Write out exactly the lines from the first line of the records below through the line that contains "cloud computing solutions", and stop there.
--- --- ---
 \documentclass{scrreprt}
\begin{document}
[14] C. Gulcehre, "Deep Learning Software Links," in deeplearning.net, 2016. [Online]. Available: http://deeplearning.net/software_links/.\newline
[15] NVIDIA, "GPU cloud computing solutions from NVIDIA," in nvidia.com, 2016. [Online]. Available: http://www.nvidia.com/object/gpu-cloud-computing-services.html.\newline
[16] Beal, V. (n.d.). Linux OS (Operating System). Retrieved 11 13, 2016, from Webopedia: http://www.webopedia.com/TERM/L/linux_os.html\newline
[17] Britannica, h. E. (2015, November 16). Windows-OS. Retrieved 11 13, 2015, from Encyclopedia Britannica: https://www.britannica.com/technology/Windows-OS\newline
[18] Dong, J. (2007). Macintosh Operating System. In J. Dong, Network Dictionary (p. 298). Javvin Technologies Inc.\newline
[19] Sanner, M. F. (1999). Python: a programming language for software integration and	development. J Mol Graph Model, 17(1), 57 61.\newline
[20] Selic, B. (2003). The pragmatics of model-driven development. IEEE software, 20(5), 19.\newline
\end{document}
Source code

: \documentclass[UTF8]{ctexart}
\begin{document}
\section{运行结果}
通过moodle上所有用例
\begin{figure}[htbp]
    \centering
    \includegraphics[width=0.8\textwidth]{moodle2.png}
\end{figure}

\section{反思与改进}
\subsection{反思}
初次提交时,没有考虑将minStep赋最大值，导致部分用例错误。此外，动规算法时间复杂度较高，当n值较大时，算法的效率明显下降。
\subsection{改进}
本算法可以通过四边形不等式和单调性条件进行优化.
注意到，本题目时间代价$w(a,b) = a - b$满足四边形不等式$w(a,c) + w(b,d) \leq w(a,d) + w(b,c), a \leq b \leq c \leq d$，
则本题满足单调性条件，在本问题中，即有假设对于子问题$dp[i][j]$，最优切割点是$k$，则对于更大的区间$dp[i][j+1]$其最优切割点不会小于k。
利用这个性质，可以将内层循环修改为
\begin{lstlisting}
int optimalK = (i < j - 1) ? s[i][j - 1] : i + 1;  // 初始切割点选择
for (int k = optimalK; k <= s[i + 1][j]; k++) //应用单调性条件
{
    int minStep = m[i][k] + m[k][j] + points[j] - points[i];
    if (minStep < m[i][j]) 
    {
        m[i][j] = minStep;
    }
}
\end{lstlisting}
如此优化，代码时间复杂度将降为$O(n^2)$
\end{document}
--- --- ---
> [YOUR SOLUTION]:
 \documentclass{scrreprt}
\begin{document}
[14] C. Gulcehre, "Deep Learning Software Links," in deeplearning.net, 2016. [Online]. Available: http://deeplearning.net/software_links/.\newline
[15] NVIDIA, "GPU cloud computing solutions from NVIDIA," in nvidia.com, 2016. [Online]. Available: http://www.nvidia.com/object/gpu-cloud-computing-services.html.\newline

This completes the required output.